The paper develops a complete statistical theory for sampling a localized random electromagnetic (EM) field in environments that may be static or slowly varying in time, and either statistically homogeneous or inhomogeneous in space. Starting from the assumption that a single stochastic process (spatial or temporal) randomizes the field, the authors derive the exact sampling probability density functions (pdfs) for three fundamental quantities: the complex electric field E, its magnitude (amplitude) |E|, and its intensity I = |E|².

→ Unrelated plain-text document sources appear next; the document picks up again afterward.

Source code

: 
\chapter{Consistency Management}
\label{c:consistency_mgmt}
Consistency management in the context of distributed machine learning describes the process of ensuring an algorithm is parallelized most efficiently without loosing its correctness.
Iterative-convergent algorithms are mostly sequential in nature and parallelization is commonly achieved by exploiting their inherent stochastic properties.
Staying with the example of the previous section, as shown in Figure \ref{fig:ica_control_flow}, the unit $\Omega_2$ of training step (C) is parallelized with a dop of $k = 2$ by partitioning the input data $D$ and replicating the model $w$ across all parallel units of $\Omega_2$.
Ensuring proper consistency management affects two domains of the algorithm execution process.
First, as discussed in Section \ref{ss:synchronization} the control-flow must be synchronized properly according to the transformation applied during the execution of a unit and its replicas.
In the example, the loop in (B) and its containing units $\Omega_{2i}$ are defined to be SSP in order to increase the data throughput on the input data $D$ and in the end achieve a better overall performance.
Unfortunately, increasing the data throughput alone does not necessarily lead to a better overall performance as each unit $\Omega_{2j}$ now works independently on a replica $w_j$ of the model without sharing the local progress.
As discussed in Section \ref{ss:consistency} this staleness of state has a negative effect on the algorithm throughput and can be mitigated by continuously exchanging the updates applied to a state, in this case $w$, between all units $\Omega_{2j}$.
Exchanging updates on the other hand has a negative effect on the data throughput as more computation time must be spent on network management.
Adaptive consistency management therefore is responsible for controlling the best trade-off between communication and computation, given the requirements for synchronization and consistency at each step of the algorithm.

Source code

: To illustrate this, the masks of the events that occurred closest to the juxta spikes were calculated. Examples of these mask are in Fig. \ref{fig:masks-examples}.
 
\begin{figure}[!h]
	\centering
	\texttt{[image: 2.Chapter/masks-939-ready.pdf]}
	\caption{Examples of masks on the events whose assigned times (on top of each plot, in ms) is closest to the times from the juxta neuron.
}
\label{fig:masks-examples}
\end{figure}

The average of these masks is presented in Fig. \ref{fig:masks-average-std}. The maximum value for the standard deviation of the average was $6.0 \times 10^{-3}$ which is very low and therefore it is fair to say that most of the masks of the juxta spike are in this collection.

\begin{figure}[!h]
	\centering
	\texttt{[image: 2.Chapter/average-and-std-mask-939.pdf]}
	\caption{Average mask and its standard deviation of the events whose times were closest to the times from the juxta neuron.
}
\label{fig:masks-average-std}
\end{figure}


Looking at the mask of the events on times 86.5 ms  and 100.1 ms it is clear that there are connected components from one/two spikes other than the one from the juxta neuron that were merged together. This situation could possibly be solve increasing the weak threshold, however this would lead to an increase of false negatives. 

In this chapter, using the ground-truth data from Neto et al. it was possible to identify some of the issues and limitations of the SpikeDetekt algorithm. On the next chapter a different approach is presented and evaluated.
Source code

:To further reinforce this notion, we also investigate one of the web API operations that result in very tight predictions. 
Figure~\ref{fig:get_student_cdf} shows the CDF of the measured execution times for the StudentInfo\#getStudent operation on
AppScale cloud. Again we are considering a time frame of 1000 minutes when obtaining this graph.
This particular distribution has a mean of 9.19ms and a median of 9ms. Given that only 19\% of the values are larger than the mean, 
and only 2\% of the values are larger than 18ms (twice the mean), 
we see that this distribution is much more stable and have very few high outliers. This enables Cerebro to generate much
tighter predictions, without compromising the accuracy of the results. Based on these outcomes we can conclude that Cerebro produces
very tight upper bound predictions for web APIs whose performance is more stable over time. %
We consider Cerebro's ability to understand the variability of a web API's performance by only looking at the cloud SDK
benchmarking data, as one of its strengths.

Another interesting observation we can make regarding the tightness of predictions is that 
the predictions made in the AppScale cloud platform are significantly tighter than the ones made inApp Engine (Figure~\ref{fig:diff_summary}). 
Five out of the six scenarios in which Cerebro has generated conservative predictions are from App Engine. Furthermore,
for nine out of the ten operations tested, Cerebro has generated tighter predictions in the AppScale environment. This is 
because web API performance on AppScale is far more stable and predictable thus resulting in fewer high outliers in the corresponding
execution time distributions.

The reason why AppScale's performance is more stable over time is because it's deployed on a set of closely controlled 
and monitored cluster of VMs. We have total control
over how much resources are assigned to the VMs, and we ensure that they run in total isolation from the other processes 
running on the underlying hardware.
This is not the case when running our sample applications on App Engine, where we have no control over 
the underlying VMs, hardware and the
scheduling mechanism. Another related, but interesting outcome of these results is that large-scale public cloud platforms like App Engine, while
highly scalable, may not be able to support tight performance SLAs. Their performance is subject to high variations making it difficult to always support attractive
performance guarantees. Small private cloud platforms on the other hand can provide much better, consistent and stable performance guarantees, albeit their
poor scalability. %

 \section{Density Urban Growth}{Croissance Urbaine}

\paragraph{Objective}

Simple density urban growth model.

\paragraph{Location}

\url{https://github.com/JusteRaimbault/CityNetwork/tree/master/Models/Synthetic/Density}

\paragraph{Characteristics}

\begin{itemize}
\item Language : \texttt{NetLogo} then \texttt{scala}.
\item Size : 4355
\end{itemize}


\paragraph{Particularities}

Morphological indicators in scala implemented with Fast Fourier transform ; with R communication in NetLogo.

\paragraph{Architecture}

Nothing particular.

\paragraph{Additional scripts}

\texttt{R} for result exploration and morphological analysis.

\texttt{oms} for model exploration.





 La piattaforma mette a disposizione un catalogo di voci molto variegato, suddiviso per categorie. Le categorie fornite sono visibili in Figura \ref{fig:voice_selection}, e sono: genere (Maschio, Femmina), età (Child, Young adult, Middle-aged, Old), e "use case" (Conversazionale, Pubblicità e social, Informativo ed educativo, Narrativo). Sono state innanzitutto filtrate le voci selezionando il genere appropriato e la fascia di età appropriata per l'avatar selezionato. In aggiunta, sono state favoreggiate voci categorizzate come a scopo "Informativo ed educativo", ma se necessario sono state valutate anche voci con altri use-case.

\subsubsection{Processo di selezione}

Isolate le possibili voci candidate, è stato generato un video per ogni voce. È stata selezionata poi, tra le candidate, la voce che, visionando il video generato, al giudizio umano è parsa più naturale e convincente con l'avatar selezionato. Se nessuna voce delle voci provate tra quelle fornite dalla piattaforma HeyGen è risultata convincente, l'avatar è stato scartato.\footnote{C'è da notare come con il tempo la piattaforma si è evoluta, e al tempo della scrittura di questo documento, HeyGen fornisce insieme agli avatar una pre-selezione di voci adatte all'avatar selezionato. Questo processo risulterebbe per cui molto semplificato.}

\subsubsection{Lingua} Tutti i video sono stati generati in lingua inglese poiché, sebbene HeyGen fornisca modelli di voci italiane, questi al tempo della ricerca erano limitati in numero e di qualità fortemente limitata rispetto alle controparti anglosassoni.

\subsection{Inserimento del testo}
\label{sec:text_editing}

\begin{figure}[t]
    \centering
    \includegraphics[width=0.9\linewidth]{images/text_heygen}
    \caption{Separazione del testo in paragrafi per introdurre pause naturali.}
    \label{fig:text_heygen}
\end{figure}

A key distinction is made between dimensioned variables (the raw field values) and standardized (dimensionless) variables obtained by dividing by the sample standard deviation. For the dimensioned case the pdfs are of the Bessel‑K family for the field and amplitude, and of the χ² type for the intensity. These distributions have heavy tails that become pronounced when the number of independent samples ν (the degrees of freedom) is small; consequently the familiar Gaussian and χ² ensemble limits are poor approximations in the small‑sample regime.

When the variables are standardized, the sampling pdfs change dramatically: the field follows a Student‑t distribution, the intensity follows a Fisher‑Snedecor F distribution, and the amplitude follows the square‑root of an F distribution (root‑F). These distributions possess even heavier tails than the Bessel‑K forms, implying that confidence intervals derived from classical small‑sample theory for standardized quantities are systematically over‑conservative.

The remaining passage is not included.